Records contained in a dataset
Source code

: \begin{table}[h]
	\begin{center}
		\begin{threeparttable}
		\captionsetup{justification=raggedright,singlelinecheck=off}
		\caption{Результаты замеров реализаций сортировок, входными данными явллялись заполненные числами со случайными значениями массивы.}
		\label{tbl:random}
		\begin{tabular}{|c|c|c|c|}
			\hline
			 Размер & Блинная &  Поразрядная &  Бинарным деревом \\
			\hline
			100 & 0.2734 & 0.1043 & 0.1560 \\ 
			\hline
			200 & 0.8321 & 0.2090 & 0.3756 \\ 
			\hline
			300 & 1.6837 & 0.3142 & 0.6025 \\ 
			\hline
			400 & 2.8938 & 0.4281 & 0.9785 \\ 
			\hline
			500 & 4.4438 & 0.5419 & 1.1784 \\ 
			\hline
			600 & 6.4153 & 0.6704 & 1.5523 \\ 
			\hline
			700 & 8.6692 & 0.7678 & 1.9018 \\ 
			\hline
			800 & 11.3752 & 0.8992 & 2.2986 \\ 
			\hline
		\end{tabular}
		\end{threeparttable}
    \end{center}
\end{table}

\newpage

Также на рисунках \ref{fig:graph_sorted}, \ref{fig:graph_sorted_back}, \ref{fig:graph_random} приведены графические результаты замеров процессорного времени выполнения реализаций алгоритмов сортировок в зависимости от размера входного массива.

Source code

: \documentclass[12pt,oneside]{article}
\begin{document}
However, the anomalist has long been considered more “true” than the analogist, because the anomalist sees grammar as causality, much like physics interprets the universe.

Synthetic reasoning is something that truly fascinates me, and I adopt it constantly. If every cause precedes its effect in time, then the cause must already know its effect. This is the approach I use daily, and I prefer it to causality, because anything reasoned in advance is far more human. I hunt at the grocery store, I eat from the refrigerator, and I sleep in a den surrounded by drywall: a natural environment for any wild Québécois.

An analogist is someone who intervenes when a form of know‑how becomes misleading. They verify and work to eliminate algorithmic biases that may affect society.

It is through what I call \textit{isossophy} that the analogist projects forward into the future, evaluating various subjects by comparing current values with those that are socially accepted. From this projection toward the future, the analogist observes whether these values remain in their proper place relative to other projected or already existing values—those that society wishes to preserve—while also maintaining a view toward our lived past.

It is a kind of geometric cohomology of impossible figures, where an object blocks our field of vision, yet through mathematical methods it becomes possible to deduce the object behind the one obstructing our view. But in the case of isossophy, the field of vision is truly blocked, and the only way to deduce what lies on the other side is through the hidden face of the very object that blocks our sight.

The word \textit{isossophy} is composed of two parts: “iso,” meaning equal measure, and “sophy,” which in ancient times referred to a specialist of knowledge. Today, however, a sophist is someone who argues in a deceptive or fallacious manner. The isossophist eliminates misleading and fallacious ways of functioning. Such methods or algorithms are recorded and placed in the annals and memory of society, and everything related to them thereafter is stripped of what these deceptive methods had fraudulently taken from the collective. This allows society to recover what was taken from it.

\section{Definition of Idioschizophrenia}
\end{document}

The task: Wherever the string "becomes" occurs in the records above, copy that line.

Response to this exercise:
An analogist is someone who intervenes when a form of know‑how becomes misleading. They verify and work to eliminate algorithmic biases that may affect society.
It is a kind of geometric cohomology of impossible figures, where an object blocks our field of vision, yet through mathematical methods it becomes possible to deduce the object behind the one obstructing our view. But in the case of isossophy, the field of vision is truly blocked, and the only way to deduce what lies on the other side is through the hidden face of the very object that blocks our sight.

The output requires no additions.